January 13, 2003|by DAVE McMILLION

Area black leaders participating in a Martin Luther King Jr. remembrance on Sunday expressed concern over local developments regarding minority issues and President Bush's consideration of war with Iraq.

The comments came during a ceremony at Wainwright Baptist Church on South West Street in Charles Town.

The black leaders were part of a group of about 30 people who gathered in the church following a march through Ranson, W.Va., and Charles Town in honor of King.

While there has been progress on minority issues locally, ministers who spoke at the 17th annual Martin Luther King Jr. Freedom Trail March said there is room for improvement.


When people go to banks, there seems to be different rules for blacks, and when the minorities go into the courtroom, the "law seems to be a little different," said the Rev. Ronald Paige of Mt.
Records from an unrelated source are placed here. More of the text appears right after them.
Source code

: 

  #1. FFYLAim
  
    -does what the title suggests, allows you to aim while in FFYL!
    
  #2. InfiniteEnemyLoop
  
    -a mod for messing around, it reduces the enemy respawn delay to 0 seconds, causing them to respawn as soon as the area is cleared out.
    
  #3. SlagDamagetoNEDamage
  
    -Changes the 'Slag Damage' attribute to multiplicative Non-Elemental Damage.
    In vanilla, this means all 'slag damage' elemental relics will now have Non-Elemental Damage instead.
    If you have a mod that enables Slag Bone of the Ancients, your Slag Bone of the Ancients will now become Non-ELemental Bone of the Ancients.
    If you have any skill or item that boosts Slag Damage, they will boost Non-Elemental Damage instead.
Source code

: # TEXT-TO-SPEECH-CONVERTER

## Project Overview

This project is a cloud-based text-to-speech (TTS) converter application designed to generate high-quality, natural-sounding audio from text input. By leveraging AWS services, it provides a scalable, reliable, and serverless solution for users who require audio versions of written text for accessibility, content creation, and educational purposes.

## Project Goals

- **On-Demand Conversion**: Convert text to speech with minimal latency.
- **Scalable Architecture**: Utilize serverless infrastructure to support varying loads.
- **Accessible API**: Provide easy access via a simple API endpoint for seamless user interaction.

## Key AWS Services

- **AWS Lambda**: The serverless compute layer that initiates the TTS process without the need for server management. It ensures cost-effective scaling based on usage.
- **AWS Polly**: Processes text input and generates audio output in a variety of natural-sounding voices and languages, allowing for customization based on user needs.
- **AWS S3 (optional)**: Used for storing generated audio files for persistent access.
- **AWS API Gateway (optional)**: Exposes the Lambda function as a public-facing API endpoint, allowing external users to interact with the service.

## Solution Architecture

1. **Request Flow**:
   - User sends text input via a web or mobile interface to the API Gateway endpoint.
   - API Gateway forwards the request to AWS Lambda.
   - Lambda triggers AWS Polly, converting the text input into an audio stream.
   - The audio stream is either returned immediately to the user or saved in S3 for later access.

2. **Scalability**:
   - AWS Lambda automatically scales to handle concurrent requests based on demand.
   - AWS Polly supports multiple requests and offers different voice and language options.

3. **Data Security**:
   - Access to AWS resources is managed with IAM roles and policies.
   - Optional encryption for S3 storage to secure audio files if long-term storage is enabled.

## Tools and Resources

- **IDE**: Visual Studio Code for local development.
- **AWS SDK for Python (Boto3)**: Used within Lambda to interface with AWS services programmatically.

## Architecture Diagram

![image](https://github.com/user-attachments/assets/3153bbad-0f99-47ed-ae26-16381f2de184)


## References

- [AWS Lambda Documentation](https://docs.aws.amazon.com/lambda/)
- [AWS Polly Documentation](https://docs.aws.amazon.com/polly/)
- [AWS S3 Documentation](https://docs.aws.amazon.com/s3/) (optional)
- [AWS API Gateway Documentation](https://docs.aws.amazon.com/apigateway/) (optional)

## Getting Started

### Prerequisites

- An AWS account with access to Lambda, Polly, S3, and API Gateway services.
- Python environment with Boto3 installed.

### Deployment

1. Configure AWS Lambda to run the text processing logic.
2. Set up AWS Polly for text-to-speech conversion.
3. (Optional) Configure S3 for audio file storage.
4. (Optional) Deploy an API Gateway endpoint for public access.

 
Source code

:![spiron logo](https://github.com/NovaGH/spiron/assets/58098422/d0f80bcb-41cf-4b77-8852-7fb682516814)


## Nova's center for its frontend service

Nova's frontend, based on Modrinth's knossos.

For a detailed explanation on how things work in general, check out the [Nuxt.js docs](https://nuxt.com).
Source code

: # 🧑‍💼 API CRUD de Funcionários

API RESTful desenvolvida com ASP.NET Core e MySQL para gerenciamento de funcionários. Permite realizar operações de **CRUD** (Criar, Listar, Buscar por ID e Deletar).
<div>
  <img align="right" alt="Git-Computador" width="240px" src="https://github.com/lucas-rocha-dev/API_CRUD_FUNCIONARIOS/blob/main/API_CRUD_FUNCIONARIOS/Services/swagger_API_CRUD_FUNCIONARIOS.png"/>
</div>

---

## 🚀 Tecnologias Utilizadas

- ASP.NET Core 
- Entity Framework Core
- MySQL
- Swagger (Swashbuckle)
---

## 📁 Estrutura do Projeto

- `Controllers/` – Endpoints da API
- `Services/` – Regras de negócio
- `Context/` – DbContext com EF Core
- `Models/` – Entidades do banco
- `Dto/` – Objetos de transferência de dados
Olive Baptist Church in White Post, Va.

When people go to church on Sunday, there are "black people on one corner and white people on the other corner," said Paige.

The Rev. Ernest Lyles said the progress on minority issues includes the fact that more minorities in the area are being considered for job promotions. Lyles said there is a black counselor employed at Jefferson High School - something local black leaders have been pushing for - and Lori Stilley, president of the Jefferson County Board of Education, has been supportive of a multicultural affairs director for the school system.

But Lyles turned a skeptical eye toward Shepherd College.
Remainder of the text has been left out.